An exact retyping of every record is required.

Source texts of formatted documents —
+++
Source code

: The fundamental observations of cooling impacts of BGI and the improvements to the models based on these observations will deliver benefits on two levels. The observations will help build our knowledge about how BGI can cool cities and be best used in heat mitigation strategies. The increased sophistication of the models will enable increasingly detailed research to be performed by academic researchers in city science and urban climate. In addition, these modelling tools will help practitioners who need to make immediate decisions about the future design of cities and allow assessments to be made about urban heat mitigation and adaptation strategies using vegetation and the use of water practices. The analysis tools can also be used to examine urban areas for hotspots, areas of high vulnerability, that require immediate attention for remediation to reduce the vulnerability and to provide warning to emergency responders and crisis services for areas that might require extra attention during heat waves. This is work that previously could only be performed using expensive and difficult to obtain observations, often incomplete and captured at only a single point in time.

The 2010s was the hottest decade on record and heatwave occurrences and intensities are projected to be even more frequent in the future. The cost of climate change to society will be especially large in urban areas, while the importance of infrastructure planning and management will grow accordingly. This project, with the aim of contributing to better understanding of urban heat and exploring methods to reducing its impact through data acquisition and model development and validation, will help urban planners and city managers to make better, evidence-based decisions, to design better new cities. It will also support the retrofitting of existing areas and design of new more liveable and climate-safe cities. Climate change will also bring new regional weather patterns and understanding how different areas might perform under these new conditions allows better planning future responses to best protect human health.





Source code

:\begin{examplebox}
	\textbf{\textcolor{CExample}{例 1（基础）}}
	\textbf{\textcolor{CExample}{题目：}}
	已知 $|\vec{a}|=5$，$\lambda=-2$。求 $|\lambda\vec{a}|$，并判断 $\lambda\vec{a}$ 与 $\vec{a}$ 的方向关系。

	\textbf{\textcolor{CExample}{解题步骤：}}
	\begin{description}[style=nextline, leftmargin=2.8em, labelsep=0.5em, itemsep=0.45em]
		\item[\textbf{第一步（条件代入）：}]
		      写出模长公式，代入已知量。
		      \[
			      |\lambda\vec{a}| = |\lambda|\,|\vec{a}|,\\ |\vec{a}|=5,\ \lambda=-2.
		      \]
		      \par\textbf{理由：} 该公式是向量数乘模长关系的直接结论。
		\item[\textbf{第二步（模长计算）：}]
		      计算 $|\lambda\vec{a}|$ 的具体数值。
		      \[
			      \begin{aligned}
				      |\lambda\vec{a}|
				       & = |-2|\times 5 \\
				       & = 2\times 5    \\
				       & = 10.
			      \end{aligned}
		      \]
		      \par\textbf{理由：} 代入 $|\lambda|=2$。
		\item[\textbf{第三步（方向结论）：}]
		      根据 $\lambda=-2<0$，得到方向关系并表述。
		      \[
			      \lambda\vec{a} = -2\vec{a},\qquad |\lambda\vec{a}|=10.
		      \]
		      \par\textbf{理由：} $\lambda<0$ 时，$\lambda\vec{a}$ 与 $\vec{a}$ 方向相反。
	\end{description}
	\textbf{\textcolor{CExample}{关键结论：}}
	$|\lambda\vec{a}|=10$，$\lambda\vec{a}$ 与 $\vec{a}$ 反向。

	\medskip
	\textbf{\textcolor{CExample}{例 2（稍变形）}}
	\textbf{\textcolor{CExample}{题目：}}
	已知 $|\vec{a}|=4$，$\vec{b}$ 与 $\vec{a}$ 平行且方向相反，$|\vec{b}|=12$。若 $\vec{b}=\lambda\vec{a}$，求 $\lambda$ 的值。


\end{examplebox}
+++
Answer for the task —
Source code

: The fundamental observations of cooling impacts of BGI and the improvements to the models based on these observations will deliver benefits on two levels. The observations will help build our knowledge about how BGI can cool cities and be best used in heat mitigation strategies. The increased sophistication of the models will enable increasingly detailed research to be performed by academic researchers in city science and urban climate. In addition, these modelling tools will help practitioners who need to make immediate decisions about the future design of cities and allow assessments to be made about urban heat mitigation and adaptation strategies using vegetation and the use of water practices. The analysis tools can also be used to examine urban areas for hotspots, areas of high vulnerability, that require immediate attention for remediation to reduce the vulnerability and to provide warning to emergency responders and crisis services for areas that might require extra attention during heat waves. This is work that previously could only be performed using expensive and difficult to obtain observations, often incomplete and captured at only a single point in time.

The 2010s was the hottest decade on record and heatwave occurrences and intensities are projected to be even more frequent in the future. The cost of climate change to society will be especially large in urban areas, while the importance of infrastructure planning and management will grow accordingly. This project, with the aim of contributing to better understanding of urban heat and exploring methods to reducing its impact through data acquisition and model development and validation, will help urban planners and city managers to make better, evidence-based decisions, to design better new cities. It will also support the retrofitting of existing areas and design of new more liveable and climate-safe cities. Climate change will also bring new regional weather patterns and understanding how different areas might perform under these new conditions allows better planning future responses to best protect human health.





Source code

:\begin{examplebox}
	\textbf{\textcolor{CExample}{例 1（基础）}}
	\textbf{\textcolor{CExample}{题目：}}
	已知 $|\vec{a}|=5$，$\lambda=-2$。求 $|\lambda\vec{a}|$，并判断 $\lambda\vec{a}$ 与 $\vec{a}$ 的方向关系。

	\textbf{\textcolor{CExample}{解题步骤：}}
	\begin{description}[style=nextline, leftmargin=2.8em, labelsep=0.5em, itemsep=0.45em]
		\item[\textbf{第一步（条件代入）：}]
		      写出模长公式，代入已知量。
		      \[
			      |\lambda\vec{a}| = |\lambda|\,|\vec{a}|,\\ |\vec{a}|=5,\ \lambda=-2.
		      \]
		      \par\textbf{理由：} 该公式是向量数乘模长关系的直接结论。
		\item[\textbf{第二步（模长计算）：}]
		      计算 $|\lambda\vec{a}|$ 的具体数值。
		      \[
			      \begin{aligned}
				      |\lambda\vec{a}|
				       & = |-2|\times 5 \\
				       & = 2\times 5    \\
				       & = 10.
			      \end{aligned}
		      \]
		      \par\textbf{理由：} 代入 $|\lambda|=2$。
		\item[\textbf{第三步（方向结论）：}]
		      根据 $\lambda=-2<0$，得到方向关系并表述。
		      \[
			      \lambda\vec{a} = -2\vec{a},\qquad |\lambda\vec{a}|=10.
		      \]
		      \par\textbf{理由：} $\lambda<0$ 时，$\lambda\vec{a}$ 与 $\vec{a}$ 方向相反。
	\end{description}
	\textbf{\textcolor{CExample}{关键结论：}}
	$|\lambda\vec{a}|=10$，$\lambda\vec{a}$ 与 $\vec{a}$ 反向。

	\medskip
	\textbf{\textcolor{CExample}{例 2（稍变形）}}
	\textbf{\textcolor{CExample}{题目：}}
	已知 $|\vec{a}|=4$，$\vec{b}$ 与 $\vec{a}$ 平行且方向相反，$|\vec{b}|=12$。若 $\vec{b}=\lambda\vec{a}$，求 $\lambda$ 的值。


\end{examplebox}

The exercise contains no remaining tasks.